Exercise details - In the records below, begin at the line containing "The G01 instruction" and end at the line containing "The G02 instruction"; quote every line in that span exactly, including both boundary lines, and no others.

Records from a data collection

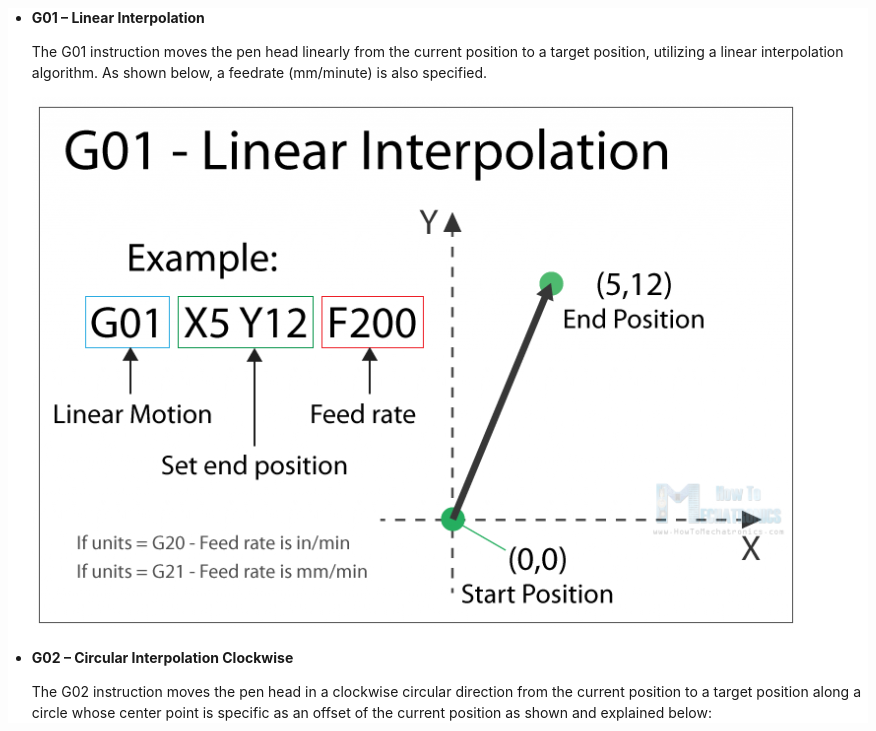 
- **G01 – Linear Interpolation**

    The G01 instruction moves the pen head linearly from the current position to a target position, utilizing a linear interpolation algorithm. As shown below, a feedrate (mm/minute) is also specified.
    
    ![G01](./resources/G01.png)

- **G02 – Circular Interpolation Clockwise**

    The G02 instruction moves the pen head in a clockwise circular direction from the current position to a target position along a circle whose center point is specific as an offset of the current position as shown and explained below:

--

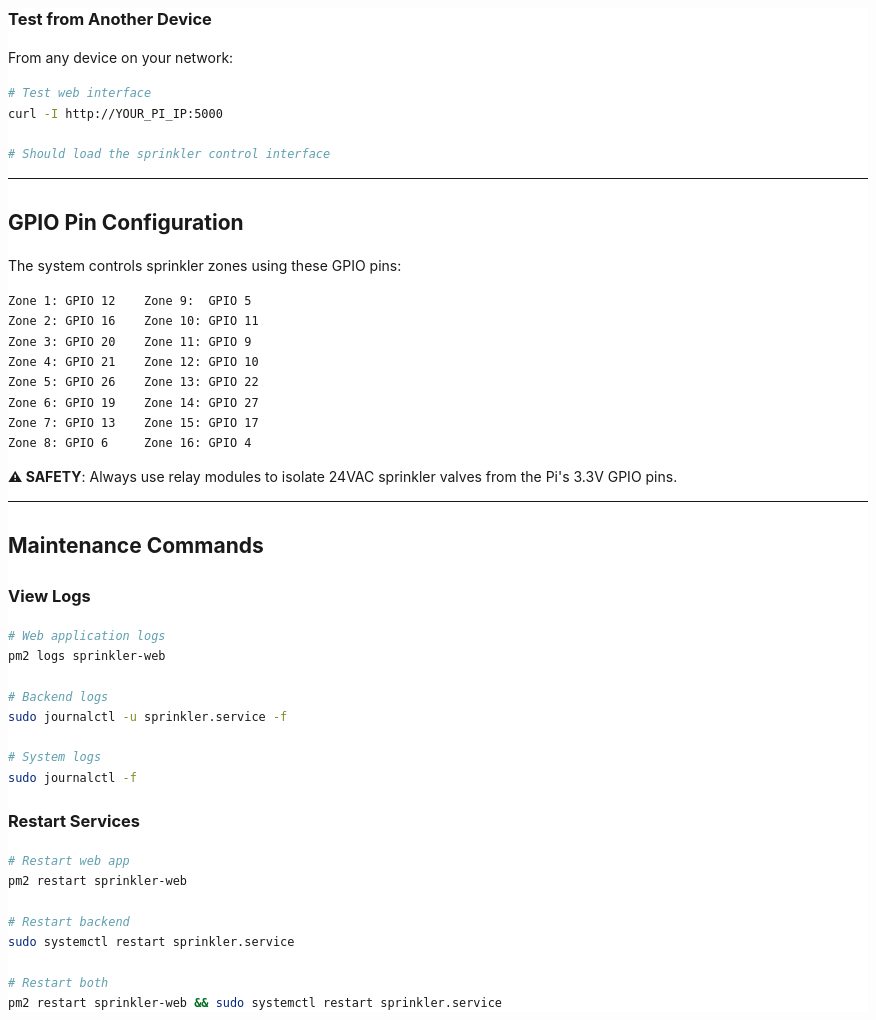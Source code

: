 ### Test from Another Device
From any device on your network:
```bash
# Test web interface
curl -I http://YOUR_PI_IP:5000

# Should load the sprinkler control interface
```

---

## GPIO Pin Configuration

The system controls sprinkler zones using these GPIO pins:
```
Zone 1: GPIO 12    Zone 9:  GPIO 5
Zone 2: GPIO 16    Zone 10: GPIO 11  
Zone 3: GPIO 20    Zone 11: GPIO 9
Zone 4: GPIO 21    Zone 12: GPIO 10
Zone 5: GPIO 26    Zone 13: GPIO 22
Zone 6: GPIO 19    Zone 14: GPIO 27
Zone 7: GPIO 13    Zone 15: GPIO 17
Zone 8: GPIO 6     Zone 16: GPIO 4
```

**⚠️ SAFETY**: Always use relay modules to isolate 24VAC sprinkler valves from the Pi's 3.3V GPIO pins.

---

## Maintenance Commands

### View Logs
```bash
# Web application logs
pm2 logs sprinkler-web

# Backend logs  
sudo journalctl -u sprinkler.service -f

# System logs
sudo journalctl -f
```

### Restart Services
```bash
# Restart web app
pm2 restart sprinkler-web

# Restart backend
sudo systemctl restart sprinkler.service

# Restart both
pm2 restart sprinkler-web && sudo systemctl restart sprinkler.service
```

Expected output -
    The G01 instruction moves the pen head linearly from the current position to a target position, utilizing a linear interpolation algorithm. As shown below, a feedrate (mm/minute) is also specified.
    
    ![G01](./resources/G01.png)

- **G02 – Circular Interpolation Clockwise**

    The G02 instruction moves the pen head in a clockwise circular direction from the current position to a target position along a circle whose center point is specific as an offset of the current position as shown and explained below:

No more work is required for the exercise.